▸ Exercise
Restate the records that follow. Every word must match.

▸ Records shown
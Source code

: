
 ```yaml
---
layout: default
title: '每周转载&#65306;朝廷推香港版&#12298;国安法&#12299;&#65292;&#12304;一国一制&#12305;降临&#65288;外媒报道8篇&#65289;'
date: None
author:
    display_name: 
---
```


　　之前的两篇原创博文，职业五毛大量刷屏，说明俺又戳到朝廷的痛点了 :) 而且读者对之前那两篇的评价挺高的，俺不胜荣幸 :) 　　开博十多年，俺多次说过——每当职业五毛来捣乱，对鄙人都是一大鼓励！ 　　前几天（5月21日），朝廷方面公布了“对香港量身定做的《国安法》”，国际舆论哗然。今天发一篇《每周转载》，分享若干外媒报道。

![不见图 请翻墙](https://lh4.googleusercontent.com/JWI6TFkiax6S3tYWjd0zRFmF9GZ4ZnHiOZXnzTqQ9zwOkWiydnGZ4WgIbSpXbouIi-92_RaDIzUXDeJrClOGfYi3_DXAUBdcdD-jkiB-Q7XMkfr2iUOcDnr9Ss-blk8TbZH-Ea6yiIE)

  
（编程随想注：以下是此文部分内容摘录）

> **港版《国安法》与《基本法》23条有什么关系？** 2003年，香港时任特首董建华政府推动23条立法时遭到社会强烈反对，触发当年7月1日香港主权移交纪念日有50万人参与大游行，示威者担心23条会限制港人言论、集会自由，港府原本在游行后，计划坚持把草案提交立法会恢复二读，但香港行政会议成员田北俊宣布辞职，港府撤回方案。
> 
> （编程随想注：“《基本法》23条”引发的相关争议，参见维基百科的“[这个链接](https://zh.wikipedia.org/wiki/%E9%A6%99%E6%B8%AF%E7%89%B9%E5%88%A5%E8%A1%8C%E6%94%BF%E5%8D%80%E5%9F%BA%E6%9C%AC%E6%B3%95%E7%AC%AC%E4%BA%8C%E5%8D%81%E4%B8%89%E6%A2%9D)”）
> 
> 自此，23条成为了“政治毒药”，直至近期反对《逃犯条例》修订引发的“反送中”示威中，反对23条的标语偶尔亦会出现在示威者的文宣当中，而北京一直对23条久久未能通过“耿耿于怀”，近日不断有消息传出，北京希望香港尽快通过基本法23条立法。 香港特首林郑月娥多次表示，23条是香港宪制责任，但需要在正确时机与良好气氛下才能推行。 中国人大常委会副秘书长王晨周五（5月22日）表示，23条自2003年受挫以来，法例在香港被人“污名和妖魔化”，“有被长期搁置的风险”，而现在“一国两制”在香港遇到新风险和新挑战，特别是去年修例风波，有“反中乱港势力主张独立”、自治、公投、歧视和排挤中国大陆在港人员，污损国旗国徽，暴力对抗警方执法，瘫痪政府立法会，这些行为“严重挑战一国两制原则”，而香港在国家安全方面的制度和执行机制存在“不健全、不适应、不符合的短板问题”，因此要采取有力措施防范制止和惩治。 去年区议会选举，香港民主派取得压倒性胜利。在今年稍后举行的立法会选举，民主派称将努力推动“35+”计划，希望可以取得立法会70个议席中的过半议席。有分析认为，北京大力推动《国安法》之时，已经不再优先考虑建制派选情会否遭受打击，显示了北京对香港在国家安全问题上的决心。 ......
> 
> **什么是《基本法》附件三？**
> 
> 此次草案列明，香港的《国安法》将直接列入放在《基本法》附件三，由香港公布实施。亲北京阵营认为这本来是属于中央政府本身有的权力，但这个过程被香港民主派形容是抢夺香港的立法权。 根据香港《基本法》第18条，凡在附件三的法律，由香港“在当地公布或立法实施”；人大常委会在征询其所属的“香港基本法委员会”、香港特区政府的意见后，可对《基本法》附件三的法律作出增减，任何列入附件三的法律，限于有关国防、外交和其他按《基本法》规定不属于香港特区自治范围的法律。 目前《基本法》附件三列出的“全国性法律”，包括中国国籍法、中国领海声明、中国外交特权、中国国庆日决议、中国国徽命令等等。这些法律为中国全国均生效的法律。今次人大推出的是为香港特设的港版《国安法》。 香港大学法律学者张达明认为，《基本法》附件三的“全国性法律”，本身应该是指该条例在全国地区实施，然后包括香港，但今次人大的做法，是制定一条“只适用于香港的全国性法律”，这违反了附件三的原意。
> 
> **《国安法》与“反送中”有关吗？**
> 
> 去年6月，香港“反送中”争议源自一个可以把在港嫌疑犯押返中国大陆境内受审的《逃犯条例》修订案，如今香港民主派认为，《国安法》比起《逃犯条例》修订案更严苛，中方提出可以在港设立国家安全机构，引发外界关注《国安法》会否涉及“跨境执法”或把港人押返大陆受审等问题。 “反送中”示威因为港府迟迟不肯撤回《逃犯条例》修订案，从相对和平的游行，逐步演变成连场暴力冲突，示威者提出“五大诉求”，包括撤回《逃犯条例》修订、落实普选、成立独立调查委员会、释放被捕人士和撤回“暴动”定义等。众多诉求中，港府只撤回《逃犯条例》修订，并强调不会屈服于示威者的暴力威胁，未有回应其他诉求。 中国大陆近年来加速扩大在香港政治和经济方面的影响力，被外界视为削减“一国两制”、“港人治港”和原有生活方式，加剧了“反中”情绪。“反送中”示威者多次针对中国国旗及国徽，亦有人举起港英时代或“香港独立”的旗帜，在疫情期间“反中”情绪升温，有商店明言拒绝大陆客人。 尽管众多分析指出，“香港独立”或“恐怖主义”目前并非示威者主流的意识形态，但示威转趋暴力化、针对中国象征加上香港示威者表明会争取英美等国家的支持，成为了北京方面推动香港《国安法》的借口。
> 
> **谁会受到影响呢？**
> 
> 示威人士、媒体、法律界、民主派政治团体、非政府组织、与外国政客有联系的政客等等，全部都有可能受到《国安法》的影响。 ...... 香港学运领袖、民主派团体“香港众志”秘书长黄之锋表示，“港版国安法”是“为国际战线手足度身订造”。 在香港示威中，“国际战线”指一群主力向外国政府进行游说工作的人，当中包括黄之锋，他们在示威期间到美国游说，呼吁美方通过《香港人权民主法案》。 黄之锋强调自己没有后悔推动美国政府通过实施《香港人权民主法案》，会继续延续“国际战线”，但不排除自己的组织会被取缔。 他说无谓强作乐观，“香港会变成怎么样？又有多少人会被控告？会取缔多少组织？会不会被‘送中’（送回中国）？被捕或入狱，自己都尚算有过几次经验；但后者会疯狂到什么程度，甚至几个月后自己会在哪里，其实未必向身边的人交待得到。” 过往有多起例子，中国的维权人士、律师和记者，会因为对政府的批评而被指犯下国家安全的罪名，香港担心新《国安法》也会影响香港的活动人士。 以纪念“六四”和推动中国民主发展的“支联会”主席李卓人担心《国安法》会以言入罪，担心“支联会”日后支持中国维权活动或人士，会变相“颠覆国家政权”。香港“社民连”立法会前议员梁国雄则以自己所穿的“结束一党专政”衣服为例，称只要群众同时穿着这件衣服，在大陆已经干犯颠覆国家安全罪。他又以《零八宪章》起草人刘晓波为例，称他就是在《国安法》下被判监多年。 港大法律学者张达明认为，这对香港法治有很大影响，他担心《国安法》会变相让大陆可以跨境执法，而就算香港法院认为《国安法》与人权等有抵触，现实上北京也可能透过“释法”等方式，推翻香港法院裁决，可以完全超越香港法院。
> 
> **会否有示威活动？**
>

▸ Your solution
Source code

:
 ```yaml
---
layout: default
title: '每周转载&#65306;朝廷推香港版&#12298;国安法&#12299;&#65292;&#12304;一国一制&#12305;降临&#65288;外媒报道8篇&#65289;'
date: None
author:
    display_name: 
---
```


　　之前的两篇原创博文，职业五毛大量刷屏，说明俺又戳到朝廷的痛点了 :) 而且读者对之前那两篇的评价挺高的，俺不胜荣幸 :) 　　开博十多年，俺多次说过——每当职业五毛来捣乱，对鄙人都是一大鼓励！ 　　前几天（5月21日），朝廷方面公布了“对香港量身定做的《国安法》”，国际舆论哗然。今天发一篇《每周转载》，分享若干外媒报道。

![不见图 请翻墙](https://lh4.googleusercontent.com/JWI6TFkiax6S3tYWjd0zRFmF9GZ4ZnHiOZXnzTqQ9zwOkWiydnGZ4WgIbSpXbouIi-92_RaDIzUXDeJrClOGfYi3_DXAUBdcdD-jkiB-Q7XMkfr2iUOcDnr9Ss-blk8TbZH-Ea6yiIE)

  
（编程随想注：以下是此文部分内容摘录）

> **港版《国安法》与《基本法》23条有什么关系？** 2003年，香港时任特首董建华政府推动23条立法时遭到社会强烈反对，触发当年7月1日香港主权移交纪念日有50万人参与大游行，示威者担心23条会限制港人言论、集会自由，港府原本在游行后，计划坚持把草案提交立法会恢复二读，但香港行政会议成员田北俊宣布辞职，港府撤回方案。
> 
> （编程随想注：“《基本法》23条”引发的相关争议，参见维基百科的“[这个链接](https://zh.wikipedia.org/wiki/%E9%A6%99%E6%B8%AF%E7%89%B9%E5%88%A5%E8%A1%8C%E6%94%BF%E5%8D%80%E5%9F%BA%E6%9C%AC%E6%B3%95%E7%AC%AC%E4%BA%8C%E5%8D%81%E4%B8%89%E6%A2%9D)”）
> 
> 自此，23条成为了“政治毒药”，直至近期反对《逃犯条例》修订引发的“反送中”示威中，反对23条的标语偶尔亦会出现在示威者的文宣当中，而北京一直对23条久久未能通过“耿耿于怀”，近日不断有消息传出，北京希望香港尽快通过基本法23条立法。 香港特首林郑月娥多次表示，23条是香港宪制责任，但需要在正确时机与良好气氛下才能推行。 中国人大常委会副秘书长王晨周五（5月22日）表示，23条自2003年受挫以来，法例在香港被人“污名和妖魔化”，“有被长期搁置的风险”，而现在“一国两制”在香港遇到新风险和新挑战，特别是去年修例风波，有“反中乱港势力主张独立”、自治、公投、歧视和排挤中国大陆在港人员，污损国旗国徽，暴力对抗警方执法，瘫痪政府立法会，这些行为“严重挑战一国两制原则”，而香港在国家安全方面的制度和执行机制存在“不健全、不适应、不符合的短板问题”，因此要采取有力措施防范制止和惩治。 去年区议会选举，香港民主派取得压倒性胜利。在今年稍后举行的立法会选举，民主派称将努力推动“35+”计划，希望可以取得立法会70个议席中的过半议席。有分析认为，北京大力推动《国安法》之时，已经不再优先考虑建制派选情会否遭受打击，显示了北京对香港在国家安全问题上的决心。 ......
> 
> **什么是《基本法》附件三？**
> 
> 此次草案列明，香港的《国安法》将直接列入放在《基本法》附件三，由香港公布实施。亲北京阵营认为这本来是属于中央政府本身有的权力，但这个过程被香港民主派形容是抢夺香港的立法权。 根据香港《基本法》第18条，凡在附件三的法律，由香港“在当地公布或立法实施”；人大常委会在征询其所属的“香港基本法委员会”、香港特区政府的意见后，可对《基本法》附件三的法律作出增减，任何列入附件三的法律，限于有关国防、外交和其他按《基本法》规定不属于香港特区自治范围的法律。 目前《基本法》附件三列出的“全国性法律”，包括中国国籍法、中国领海声明、中国外交特权、中国国庆日决议、中国国徽命令等等。这些法律为中国全国均生效的法律。今次人大推出的是为香港特设的港版《国安法》。 香港大学法律学者张达明认为，《基本法》附件三的“全国性法律”，本身应该是指该条例在全国地区实施，然后包括香港，但今次人大的做法，是制定一条“只适用于香港的全国性法律”，这违反了附件三的原意。
> 
> **《国安法》与“反送中”有关吗？**
> 
> 去年6月，香港“反送中”争议源自一个可以把在港嫌疑犯押返中国大陆境内受审的《逃犯条例》修订案，如今香港民主派认为，《国安法》比起《逃犯条例》修订案更严苛，中方提出可以在港设立国家安全机构，引发外界关注《国安法》会否涉及“跨境执法”或把港人押返大陆受审等问题。 “反送中”示威因为港府迟迟不肯撤回《逃犯条例》修订案，从相对和平的游行，逐步演变成连场暴力冲突，示威者提出“五大诉求”，包括撤回《逃犯条例》修订、落实普选、成立独立调查委员会、释放被捕人士和撤回“暴动”定义等。众多诉求中，港府只撤回《逃犯条例》修订，并强调不会屈服于示威者的暴力威胁，未有回应其他诉求。 中国大陆近年来加速扩大在香港政治和经济方面的影响力，被外界视为削减“一国两制”、“港人治港”和原有生活方式，加剧了“反中”情绪。“反送中”示威者多次针对中国国旗及国徽，亦有人举起港英时代或“香港独立”的旗帜，在疫情期间“反中”情绪升温，有商店明言拒绝大陆客人。 尽管众多分析指出，“香港独立”或“恐怖主义”目前并非示威者主流的意识形态，但示威转趋暴力化、针对中国象征加上香港示威者表明会争取英美等国家的支持，成为了北京方面推动香港《国安法》的借口。
> 
> **谁会受到影响呢？**
> 
> 示威人士、媒体、法律界、民主派政治团体、非政府组织、与外国政客有联系的政客等等，全部都有可能受到《国安法》的影响。 ...... 香港学运领袖、民主派团体“香港众志”秘书长黄之锋表示，“港版国安法”是“为国际战线手足度身订造”。 在香港示威中，“国际战线”指一群主力向外国政府进行游说工作的人，当中包括黄之锋，他们在示威期间到美国游说，呼吁美方通过《香港人权民主法案》。 黄之锋强调自己没有后悔推动美国政府通过实施《香港人权民主法案》，会继续延续“国际战线”，但不排除自己的组织会被取缔。 他说无谓强作乐观，“香港会变成怎么样？又有多少人会被控告？会取缔多少组织？会不会被‘送中’（送回中国）？被捕或入狱，自己都尚算有过几次经验；但后者会疯狂到什么程度，甚至几个月后自己会在哪里，其实未必向身边的人交待得到。” 过往有多起例子，中国的维权人士、律师和记者，会因为对政府的批评而被指犯下国家安全的罪名，香港担心新《国安法》也会影响香港的活动人士。 以纪念“六四”和推动中国民主发展的“支联会”主席李卓人担心《国安法》会以言入罪，担心“支联会”日后支持中国维权活动或人士，会变相“颠覆国家政权”。香港“社民连”立法会前议员梁国雄则以自己所穿的“结束一党专政”衣服为例，称只要群众同时穿着这件衣服，在大陆已经干犯颠覆国家安全罪。他又以《零八宪章》起草人刘晓波为例，称他就是在《国安法》下被判监多年。 港大法律学者张达明认为，这对香港法治有很大影响，他担心《国安法》会变相让大陆可以跨境执法，而就算香港法院认为《国安法》与人权等有抵触，现实上北京也可能透过“释法”等方式，推翻香港法院裁决，可以完全超越香港法院。
> 
> **会否有示威活动？**
>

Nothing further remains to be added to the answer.